EXERCISE DETAILS:
Quote the entries below from the line with "<h3>2. Add the" through the line with "npm uninstall angular-datatables", both ends included, and only those lines.

# # # # #

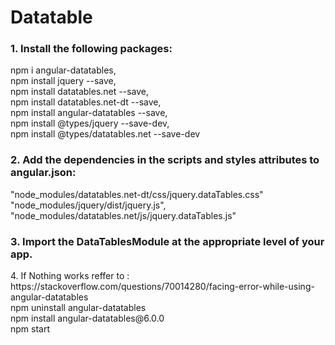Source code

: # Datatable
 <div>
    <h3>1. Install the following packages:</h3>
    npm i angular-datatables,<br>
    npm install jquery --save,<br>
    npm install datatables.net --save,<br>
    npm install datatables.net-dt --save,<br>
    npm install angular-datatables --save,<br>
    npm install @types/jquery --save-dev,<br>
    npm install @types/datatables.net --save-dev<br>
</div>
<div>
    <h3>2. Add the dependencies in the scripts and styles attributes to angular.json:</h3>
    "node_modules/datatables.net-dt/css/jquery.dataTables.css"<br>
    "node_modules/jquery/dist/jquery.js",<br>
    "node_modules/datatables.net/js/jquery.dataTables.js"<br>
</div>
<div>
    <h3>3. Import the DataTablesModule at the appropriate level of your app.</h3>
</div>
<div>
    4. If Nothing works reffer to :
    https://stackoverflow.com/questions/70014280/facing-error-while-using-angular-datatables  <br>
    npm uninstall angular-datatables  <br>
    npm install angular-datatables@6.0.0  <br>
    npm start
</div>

# # # # #

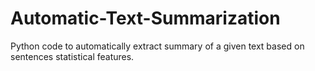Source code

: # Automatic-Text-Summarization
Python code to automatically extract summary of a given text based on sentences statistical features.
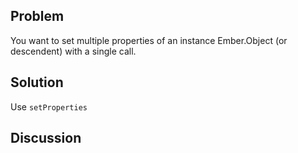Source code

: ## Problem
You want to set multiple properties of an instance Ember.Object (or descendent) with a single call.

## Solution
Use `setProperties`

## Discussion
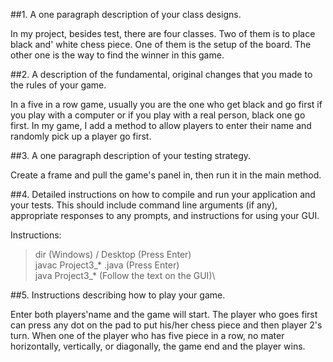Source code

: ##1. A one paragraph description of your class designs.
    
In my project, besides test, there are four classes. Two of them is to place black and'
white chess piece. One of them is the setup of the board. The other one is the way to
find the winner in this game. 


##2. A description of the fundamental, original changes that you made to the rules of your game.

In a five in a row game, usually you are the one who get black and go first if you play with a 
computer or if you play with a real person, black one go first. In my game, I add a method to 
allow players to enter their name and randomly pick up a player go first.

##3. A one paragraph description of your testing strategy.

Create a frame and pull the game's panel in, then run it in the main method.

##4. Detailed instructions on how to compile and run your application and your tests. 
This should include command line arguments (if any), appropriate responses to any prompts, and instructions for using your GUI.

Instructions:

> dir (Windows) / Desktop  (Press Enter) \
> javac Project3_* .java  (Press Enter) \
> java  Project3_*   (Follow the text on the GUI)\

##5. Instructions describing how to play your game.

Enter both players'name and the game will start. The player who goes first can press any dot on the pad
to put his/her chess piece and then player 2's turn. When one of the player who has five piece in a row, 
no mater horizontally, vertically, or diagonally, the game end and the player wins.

# # # # #

ANSWER SECTION:
    <h3>2. Add the dependencies in the scripts and styles attributes to angular.json:</h3>
    "node_modules/datatables.net-dt/css/jquery.dataTables.css"<br>
    "node_modules/jquery/dist/jquery.js",<br>
    "node_modules/datatables.net/js/jquery.dataTables.js"<br>
</div>
<div>
    <h3>3. Import the DataTablesModule at the appropriate level of your app.</h3>
</div>
<div>
    4. If Nothing works reffer to :
    https://stackoverflow.com/questions/70014280/facing-error-while-using-angular-datatables  <br>
    npm uninstall angular-datatables  <br>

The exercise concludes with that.